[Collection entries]

☆ ☆ ☆ ☆ ☆

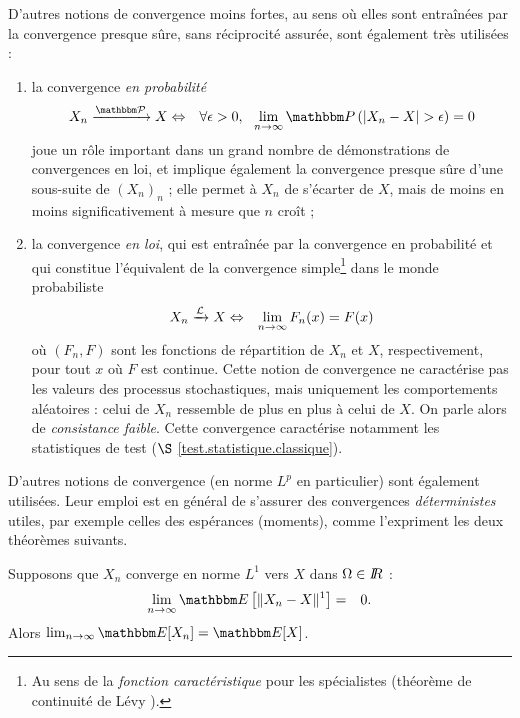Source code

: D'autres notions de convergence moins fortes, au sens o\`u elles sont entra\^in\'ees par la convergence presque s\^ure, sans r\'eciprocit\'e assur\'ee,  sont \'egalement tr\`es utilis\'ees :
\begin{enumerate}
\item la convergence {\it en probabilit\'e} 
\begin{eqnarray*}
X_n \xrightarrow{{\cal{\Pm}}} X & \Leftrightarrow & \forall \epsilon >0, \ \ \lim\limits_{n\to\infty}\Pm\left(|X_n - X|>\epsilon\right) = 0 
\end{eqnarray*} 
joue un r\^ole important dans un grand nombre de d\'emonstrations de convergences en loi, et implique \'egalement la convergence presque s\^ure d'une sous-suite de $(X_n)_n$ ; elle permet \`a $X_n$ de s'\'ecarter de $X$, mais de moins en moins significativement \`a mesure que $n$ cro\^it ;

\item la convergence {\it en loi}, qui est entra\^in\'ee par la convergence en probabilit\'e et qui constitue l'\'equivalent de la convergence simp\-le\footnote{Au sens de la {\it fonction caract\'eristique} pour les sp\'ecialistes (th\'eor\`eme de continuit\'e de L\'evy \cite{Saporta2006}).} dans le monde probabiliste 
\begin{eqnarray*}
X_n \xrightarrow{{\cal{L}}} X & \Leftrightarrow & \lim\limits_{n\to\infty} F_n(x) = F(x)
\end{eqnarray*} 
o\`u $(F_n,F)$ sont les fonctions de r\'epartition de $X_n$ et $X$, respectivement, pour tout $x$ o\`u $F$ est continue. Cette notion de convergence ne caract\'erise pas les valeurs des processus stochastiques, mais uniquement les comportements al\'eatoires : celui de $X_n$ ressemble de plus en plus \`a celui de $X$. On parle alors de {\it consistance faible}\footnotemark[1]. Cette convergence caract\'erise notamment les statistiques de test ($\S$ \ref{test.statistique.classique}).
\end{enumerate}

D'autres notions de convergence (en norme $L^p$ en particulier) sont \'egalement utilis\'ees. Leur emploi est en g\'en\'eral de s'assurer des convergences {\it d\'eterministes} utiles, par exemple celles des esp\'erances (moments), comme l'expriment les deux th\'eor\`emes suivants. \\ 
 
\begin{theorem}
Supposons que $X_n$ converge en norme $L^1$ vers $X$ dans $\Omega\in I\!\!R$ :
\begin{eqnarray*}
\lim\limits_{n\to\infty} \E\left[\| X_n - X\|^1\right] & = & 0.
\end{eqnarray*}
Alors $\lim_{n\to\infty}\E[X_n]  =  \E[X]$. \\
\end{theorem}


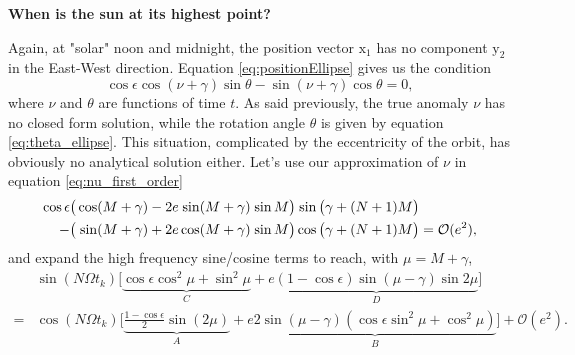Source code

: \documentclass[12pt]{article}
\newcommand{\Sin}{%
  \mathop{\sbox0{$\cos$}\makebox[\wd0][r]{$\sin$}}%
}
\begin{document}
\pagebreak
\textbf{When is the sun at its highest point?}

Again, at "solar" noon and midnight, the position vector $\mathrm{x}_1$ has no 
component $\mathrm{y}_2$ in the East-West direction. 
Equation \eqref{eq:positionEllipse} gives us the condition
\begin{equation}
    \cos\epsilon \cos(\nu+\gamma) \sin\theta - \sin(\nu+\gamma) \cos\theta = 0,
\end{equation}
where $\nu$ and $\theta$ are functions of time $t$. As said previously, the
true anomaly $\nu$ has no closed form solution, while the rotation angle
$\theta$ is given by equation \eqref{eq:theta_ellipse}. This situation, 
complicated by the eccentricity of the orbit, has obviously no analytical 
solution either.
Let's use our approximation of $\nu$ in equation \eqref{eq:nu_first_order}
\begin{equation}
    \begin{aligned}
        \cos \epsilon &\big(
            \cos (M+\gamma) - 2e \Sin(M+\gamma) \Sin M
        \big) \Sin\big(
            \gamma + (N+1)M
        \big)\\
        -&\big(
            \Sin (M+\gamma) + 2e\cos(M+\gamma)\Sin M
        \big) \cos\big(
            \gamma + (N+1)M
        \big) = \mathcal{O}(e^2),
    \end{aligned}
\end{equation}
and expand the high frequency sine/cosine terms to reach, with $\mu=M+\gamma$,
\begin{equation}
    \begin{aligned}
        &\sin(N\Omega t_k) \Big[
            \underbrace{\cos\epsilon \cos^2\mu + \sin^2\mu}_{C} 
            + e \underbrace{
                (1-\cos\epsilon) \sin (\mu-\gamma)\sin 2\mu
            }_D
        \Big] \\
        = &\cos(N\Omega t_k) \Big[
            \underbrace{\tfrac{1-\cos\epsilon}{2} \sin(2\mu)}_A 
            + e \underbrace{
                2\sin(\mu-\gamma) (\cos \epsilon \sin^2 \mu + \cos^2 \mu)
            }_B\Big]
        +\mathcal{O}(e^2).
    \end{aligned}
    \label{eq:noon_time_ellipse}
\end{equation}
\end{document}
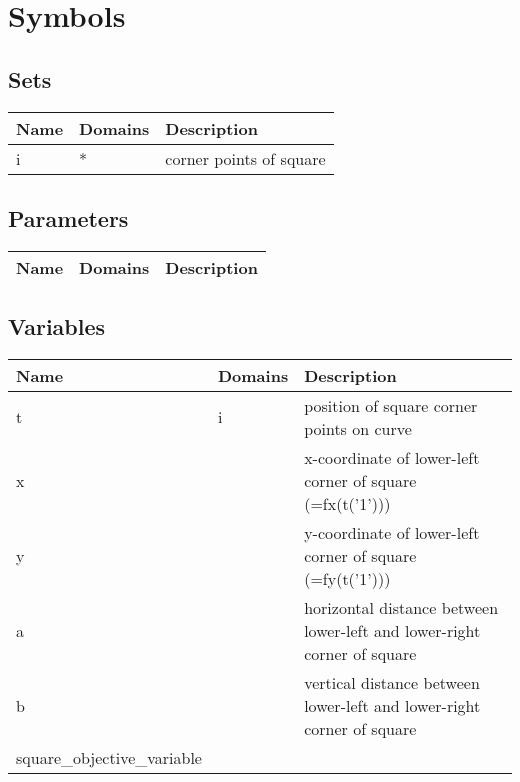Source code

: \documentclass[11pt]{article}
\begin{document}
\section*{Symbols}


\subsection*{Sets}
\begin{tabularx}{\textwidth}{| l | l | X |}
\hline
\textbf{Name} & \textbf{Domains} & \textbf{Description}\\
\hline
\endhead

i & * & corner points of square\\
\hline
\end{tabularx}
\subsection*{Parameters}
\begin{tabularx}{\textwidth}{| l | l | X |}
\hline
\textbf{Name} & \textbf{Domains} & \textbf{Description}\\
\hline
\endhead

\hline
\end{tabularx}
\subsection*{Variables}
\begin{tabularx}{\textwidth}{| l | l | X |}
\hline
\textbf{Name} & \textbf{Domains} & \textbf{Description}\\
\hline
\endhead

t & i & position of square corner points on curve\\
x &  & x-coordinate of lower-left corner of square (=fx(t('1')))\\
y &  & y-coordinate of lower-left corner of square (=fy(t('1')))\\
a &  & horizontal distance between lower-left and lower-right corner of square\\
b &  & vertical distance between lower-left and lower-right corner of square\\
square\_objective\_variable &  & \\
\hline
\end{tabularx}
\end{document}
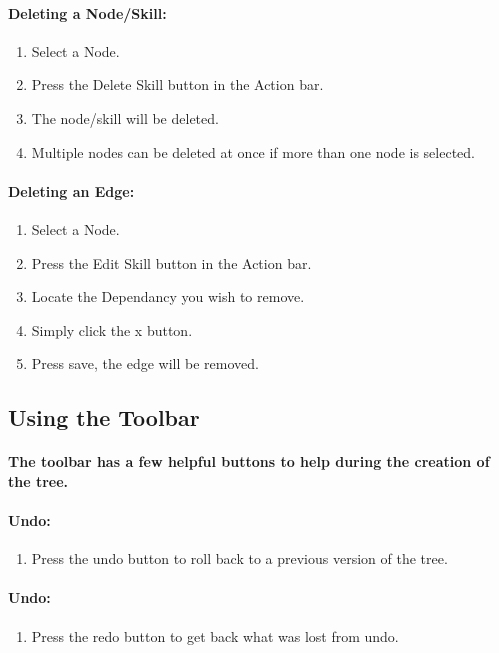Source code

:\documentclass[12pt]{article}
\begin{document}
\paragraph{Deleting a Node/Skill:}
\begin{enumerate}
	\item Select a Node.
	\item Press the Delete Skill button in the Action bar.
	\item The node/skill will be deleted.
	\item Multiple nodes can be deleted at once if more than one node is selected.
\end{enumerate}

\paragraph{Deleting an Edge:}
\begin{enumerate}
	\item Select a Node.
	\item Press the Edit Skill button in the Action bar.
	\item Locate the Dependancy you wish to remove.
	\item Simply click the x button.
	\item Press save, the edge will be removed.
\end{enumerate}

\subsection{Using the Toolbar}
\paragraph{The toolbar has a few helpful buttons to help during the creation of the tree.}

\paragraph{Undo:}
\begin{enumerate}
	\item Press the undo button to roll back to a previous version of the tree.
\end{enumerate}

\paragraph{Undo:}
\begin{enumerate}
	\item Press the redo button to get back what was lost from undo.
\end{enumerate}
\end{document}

☆ ☆ ☆ ☆ ☆

To do:
Each entry above should be copied exactly. The pictures should not.

Task answer:
Source code

: D'autres notions de convergence moins fortes, au sens o\`u elles sont entra\^in\'ees par la convergence presque s\^ure, sans r\'eciprocit\'e assur\'ee,  sont \'egalement tr\`es utilis\'ees :
\begin{enumerate}
\item la convergence {\it en probabilit\'e} 
\begin{eqnarray*}
X_n \xrightarrow{{\cal{\Pm}}} X & \Leftrightarrow & \forall \epsilon >0, \ \ \lim\limits_{n\to\infty}\Pm\left(|X_n - X|>\epsilon\right) = 0 
\end{eqnarray*} 
joue un r\^ole important dans un grand nombre de d\'emonstrations de convergences en loi, et implique \'egalement la convergence presque s\^ure d'une sous-suite de $(X_n)_n$ ; elle permet \`a $X_n$ de s'\'ecarter de $X$, mais de moins en moins significativement \`a mesure que $n$ cro\^it ;

\item la convergence {\it en loi}, qui est entra\^in\'ee par la convergence en probabilit\'e et qui constitue l'\'equivalent de la convergence simp\-le\footnote{Au sens de la {\it fonction caract\'eristique} pour les sp\'ecialistes (th\'eor\`eme de continuit\'e de L\'evy \cite{Saporta2006}).} dans le monde probabiliste 
\begin{eqnarray*}
X_n \xrightarrow{{\cal{L}}} X & \Leftrightarrow & \lim\limits_{n\to\infty} F_n(x) = F(x)
\end{eqnarray*} 
o\`u $(F_n,F)$ sont les fonctions de r\'epartition de $X_n$ et $X$, respectivement, pour tout $x$ o\`u $F$ est continue. Cette notion de convergence ne caract\'erise pas les valeurs des processus stochastiques, mais uniquement les comportements al\'eatoires : celui de $X_n$ ressemble de plus en plus \`a celui de $X$. On parle alors de {\it consistance faible}\footnotemark[1]. Cette convergence caract\'erise notamment les statistiques de test ($\S$ \ref{test.statistique.classique}).
\end{enumerate}

D'autres notions de convergence (en norme $L^p$ en particulier) sont \'egalement utilis\'ees. Leur emploi est en g\'en\'eral de s'assurer des convergences {\it d\'eterministes} utiles, par exemple celles des esp\'erances (moments), comme l'expriment les deux th\'eor\`emes suivants. \\ 
 
\begin{theorem}
Supposons que $X_n$ converge en norme $L^1$ vers $X$ dans $\Omega\in I\!\!R$ :
\begin{eqnarray*}
\lim\limits_{n\to\infty} \E\left[\| X_n - X\|^1\right] & = & 0.
\end{eqnarray*}
Alors $\lim_{n\to\infty}\E[X_n]  =  \E[X]$. \\
\end{theorem}


Source code

: \documentclass[12pt]{article}
\newcommand{\Sin}{%
  \mathop{\sbox0{$\cos$}\makebox[\wd0][r]{$\sin$}}%
}
\begin{document}
\pagebreak
\textbf{When is the sun at its highest point?}

Again, at "solar" noon and midnight, the position vector $\mathrm{x}_1$ has no 
component $\mathrm{y}_2$ in the East-West direction. 
Equation \eqref{eq:positionEllipse} gives us the condition
\begin{equation}
    \cos\epsilon \cos(\nu+\gamma) \sin\theta - \sin(\nu+\gamma) \cos\theta = 0,
\end{equation}
where $\nu$ and $\theta$ are functions of time $t$. As said previously, the
true anomaly $\nu$ has no closed form solution, while the rotation angle
$\theta$ is given by equation \eqref{eq:theta_ellipse}. This situation, 
complicated by the eccentricity of the orbit, has obviously no analytical 
solution either.
Let's use our approximation of $\nu$ in equation \eqref{eq:nu_first_order}
\begin{equation}
    \begin{aligned}
        \cos \epsilon &\big(
            \cos (M+\gamma) - 2e \Sin(M+\gamma) \Sin M
        \big) \Sin\big(
            \gamma + (N+1)M
        \big)\\
        -&\big(
            \Sin (M+\gamma) + 2e\cos(M+\gamma)\Sin M
        \big) \cos\big(
            \gamma + (N+1)M
        \big) = \mathcal{O}(e^2),
    \end{aligned}
\end{equation}
and expand the high frequency sine/cosine terms to reach, with $\mu=M+\gamma$,
\begin{equation}
    \begin{aligned}
        &\sin(N\Omega t_k) \Big[
            \underbrace{\cos\epsilon \cos^2\mu + \sin^2\mu}_{C} 
            + e \underbrace{
                (1-\cos\epsilon) \sin (\mu-\gamma)\sin 2\mu
            }_D
        \Big] \\
        = &\cos(N\Omega t_k) \Big[
            \underbrace{\tfrac{1-\cos\epsilon}{2} \sin(2\mu)}_A 
            + e \underbrace{
                2\sin(\mu-\gamma) (\cos \epsilon \sin^2 \mu + \cos^2 \mu)
            }_B\Big]
        +\mathcal{O}(e^2).
    \end{aligned}
    \label{eq:noon_time_ellipse}
\end{equation}
\end{document}
Source code

: \documentclass[11pt]{article}
\begin{document}
\section*{Symbols}


\subsection*{Sets}
\begin{tabularx}{\textwidth}{| l | l | X |}
\hline
\textbf{Name} & \textbf{Domains} & \textbf{Description}\\
\hline
\endhead

i & * & corner points of square\\
\hline
\end{tabularx}
\subsection*{Parameters}
\begin{tabularx}{\textwidth}{| l | l | X |}
\hline
\textbf{Name} & \textbf{Domains} & \textbf{Description}\\
\hline
\endhead

\hline
\end{tabularx}
\subsection*{Variables}
\begin{tabularx}{\textwidth}{| l | l | X |}
\hline
\textbf{Name} & \textbf{Domains} & \textbf{Description}\\
\hline
\endhead

t & i & position of square corner points on curve\\
x &  & x-coordinate of lower-left corner of square (=fx(t('1')))\\
y &  & y-coordinate of lower-left corner of square (=fy(t('1')))\\
a &  & horizontal distance between lower-left and lower-right corner of square\\
b &  & vertical distance between lower-left and lower-right corner of square\\
square\_objective\_variable &  & \\
\hline
\end{tabularx}
\end{document}
Source code

:\documentclass[12pt]{article}
\begin{document}
\paragraph{Deleting a Node/Skill:}
\begin{enumerate}
	\item Select a Node.
	\item Press the Delete Skill button in the Action bar.
	\item The node/skill will be deleted.
	\item Multiple nodes can be deleted at once if more than one node is selected.
\end{enumerate}

\paragraph{Deleting an Edge:}
\begin{enumerate}
	\item Select a Node.
	\item Press the Edit Skill button in the Action bar.
	\item Locate the Dependancy you wish to remove.
	\item Simply click the x button.
	\item Press save, the edge will be removed.
\end{enumerate}

\subsection{Using the Toolbar}
\paragraph{The toolbar has a few helpful buttons to help during the creation of the tree.}

\paragraph{Undo:}
\begin{enumerate}
	\item Press the undo button to roll back to a previous version of the tree.
\end{enumerate}

\paragraph{Undo:}
\begin{enumerate}
	\item Press the redo button to get back what was lost from undo.
\end{enumerate}
\end{document}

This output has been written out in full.